Case 1: If we bet \$1 on team #1 and it wins then we will get \$2
Case 2: If we bet \$1 on team #2 and it wins then we will get \$4
Case 3: If we bet \$1 on team #3 and it wins then we will get \$6
Case 4: If we bet \$1 on team #4 and it wins then we will get \$16
Case 5: If we bet \$1 on team #5 and it wins then we will get \$21
We can bet any amount on all teams at same time. So find the correct combination (amount on each and every team) so that we have to get the profit or at least no loss regardless of which team may win.

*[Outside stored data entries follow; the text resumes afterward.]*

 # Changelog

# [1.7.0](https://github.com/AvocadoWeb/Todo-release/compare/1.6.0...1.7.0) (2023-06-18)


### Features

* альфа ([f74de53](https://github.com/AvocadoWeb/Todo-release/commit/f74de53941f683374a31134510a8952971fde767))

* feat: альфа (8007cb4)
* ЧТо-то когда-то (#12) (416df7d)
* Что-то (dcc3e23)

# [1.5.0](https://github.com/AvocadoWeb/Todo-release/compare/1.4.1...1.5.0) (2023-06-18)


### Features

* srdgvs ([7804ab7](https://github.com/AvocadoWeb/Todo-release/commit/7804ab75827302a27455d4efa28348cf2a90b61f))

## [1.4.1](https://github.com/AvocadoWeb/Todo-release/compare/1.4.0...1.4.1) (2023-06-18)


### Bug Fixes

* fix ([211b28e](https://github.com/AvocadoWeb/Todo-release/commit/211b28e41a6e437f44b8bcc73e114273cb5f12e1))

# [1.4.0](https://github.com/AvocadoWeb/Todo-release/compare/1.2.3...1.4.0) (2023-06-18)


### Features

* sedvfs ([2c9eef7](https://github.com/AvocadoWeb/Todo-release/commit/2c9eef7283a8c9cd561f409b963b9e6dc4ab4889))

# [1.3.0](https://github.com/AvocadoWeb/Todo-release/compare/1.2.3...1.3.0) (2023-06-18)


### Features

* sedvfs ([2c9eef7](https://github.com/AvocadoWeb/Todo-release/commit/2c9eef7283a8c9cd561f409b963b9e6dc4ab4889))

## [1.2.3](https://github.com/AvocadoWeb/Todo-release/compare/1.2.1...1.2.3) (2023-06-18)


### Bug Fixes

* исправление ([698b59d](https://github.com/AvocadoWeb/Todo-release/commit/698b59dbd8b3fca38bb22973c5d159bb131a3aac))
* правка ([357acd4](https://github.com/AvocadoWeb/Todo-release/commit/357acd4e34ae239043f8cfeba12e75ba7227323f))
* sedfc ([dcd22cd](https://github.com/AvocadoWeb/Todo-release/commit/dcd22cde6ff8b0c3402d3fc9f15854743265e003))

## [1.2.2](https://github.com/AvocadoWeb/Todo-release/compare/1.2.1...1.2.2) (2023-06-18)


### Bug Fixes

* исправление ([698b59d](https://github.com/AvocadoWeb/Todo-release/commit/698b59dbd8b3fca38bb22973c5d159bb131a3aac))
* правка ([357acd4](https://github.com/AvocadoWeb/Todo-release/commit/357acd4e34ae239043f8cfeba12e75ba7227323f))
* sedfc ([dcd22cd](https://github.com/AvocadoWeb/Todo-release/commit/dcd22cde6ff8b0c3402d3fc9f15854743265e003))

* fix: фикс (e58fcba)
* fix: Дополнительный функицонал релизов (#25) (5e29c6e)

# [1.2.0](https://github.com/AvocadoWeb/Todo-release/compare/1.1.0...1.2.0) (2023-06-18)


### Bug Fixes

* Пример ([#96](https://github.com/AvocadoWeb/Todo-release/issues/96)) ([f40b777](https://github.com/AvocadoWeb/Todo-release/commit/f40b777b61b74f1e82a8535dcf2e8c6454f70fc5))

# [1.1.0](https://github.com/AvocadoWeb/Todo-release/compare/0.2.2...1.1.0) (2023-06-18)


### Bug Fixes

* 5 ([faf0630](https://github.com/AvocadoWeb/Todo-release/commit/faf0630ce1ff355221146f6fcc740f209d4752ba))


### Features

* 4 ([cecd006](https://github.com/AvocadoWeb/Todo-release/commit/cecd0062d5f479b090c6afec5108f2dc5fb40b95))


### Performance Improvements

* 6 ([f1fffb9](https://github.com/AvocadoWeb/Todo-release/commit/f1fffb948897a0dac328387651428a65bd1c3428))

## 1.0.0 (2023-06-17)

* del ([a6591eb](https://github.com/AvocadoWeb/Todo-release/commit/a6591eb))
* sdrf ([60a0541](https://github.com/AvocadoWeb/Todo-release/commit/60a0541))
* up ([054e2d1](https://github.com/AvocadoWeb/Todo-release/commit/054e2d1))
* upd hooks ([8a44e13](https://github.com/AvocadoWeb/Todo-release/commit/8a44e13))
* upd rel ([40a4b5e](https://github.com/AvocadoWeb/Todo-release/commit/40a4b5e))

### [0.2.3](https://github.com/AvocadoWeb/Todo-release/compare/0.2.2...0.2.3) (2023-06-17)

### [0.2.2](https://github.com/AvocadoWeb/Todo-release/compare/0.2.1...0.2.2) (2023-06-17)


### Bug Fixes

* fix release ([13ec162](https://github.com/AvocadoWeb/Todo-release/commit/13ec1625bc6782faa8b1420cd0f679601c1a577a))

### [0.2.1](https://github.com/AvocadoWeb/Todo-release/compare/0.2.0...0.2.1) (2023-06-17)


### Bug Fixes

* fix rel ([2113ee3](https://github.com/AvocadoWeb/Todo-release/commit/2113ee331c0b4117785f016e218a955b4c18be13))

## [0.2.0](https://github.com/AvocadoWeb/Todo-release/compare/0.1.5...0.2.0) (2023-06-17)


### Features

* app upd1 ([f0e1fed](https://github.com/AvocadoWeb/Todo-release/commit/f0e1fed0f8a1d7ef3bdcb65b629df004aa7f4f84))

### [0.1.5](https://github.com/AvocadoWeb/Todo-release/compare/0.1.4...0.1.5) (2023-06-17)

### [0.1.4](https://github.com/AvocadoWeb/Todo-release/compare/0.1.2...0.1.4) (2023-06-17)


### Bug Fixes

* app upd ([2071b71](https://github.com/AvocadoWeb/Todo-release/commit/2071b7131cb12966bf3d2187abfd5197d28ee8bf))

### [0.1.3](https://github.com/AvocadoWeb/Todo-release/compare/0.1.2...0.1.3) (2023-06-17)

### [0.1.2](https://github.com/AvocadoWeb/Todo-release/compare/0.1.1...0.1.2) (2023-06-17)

Let $T_n$ be the fraction of our total money betted on the $n^{th}$ team.
Both Alexey Burdin and Brian Tung offered an initial solution, where $T_1=\frac{1}{2},\ T_2=\frac{1}{4},\ T_3=\frac{1}{6},\ T_4=\frac{1}{16},\ T_5=\frac{1}{21} $
See that $T_n\times W_n=1\ \ \forall n$ where $W_n$ are winnings under if $n^{th}$ team wins. That means that whatever happens our entire betting is given back. But do the fractions really sum the total? $\sum T_n = \frac{115}{112}>1$
That means that it is impossible to ensure no loss. Since you'd need to bet more than the total amount betted, what's impossible.
Knowing the probability for each team to win, though, it's possible to offer a betting that maximizes the expected return.